* Extracted information:
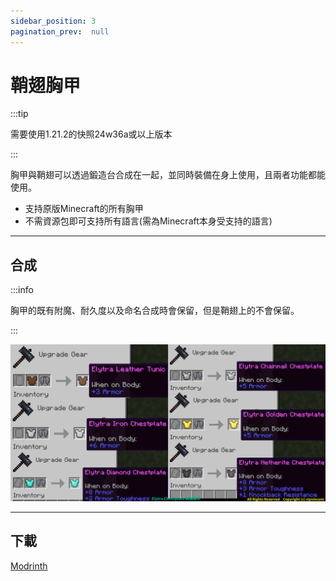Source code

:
 ```yaml
---
sidebar_position: 3
pagination_prev:  null 
---
```


# 鞘翅胸甲

:::tip

需要使用1.21.2的快照24w36a或以上版本

:::

胸甲與鞘翅可以透過鍛造台合成在一起，並同時裝備在身上使用，且兩者功能都能使用。

- 支持原版Minecraft的所有胸甲
- 不需資源包即可支持所有語言(需為Minecraft本身受支持的語言)

---
## 合成

:::info

胸甲的既有附魔、耐久度以及命名合成時會保留，但是鞘翅上的不會保留。

:::

![craft](./img/craft.png)

---
## 下載

<a className="button button--success button--lg" target="_blank" href="https://modrinth.com/datapack/elytra_chestplate">Modrinth</a>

* What you will do: The records above are to be quoted exactly, with all pictures left out.

* Problem solution:
Source code

:
 ```yaml
---
sidebar_position: 3
pagination_prev:  null 
---
```


# 鞘翅胸甲

:::tip

需要使用1.21.2的快照24w36a或以上版本

:::

胸甲與鞘翅可以透過鍛造台合成在一起，並同時裝備在身上使用，且兩者功能都能使用。

- 支持原版Minecraft的所有胸甲
- 不需資源包即可支持所有語言(需為Minecraft本身受支持的語言)

---
## 合成

:::info

胸甲的既有附魔、耐久度以及命名合成時會保留，但是鞘翅上的不會保留。

:::

![craft](./img/craft.png)

---
## 下載

<a className="button button--success button--lg" target="_blank" href="https://modrinth.com/datapack/elytra_chestplate">Modrinth</a>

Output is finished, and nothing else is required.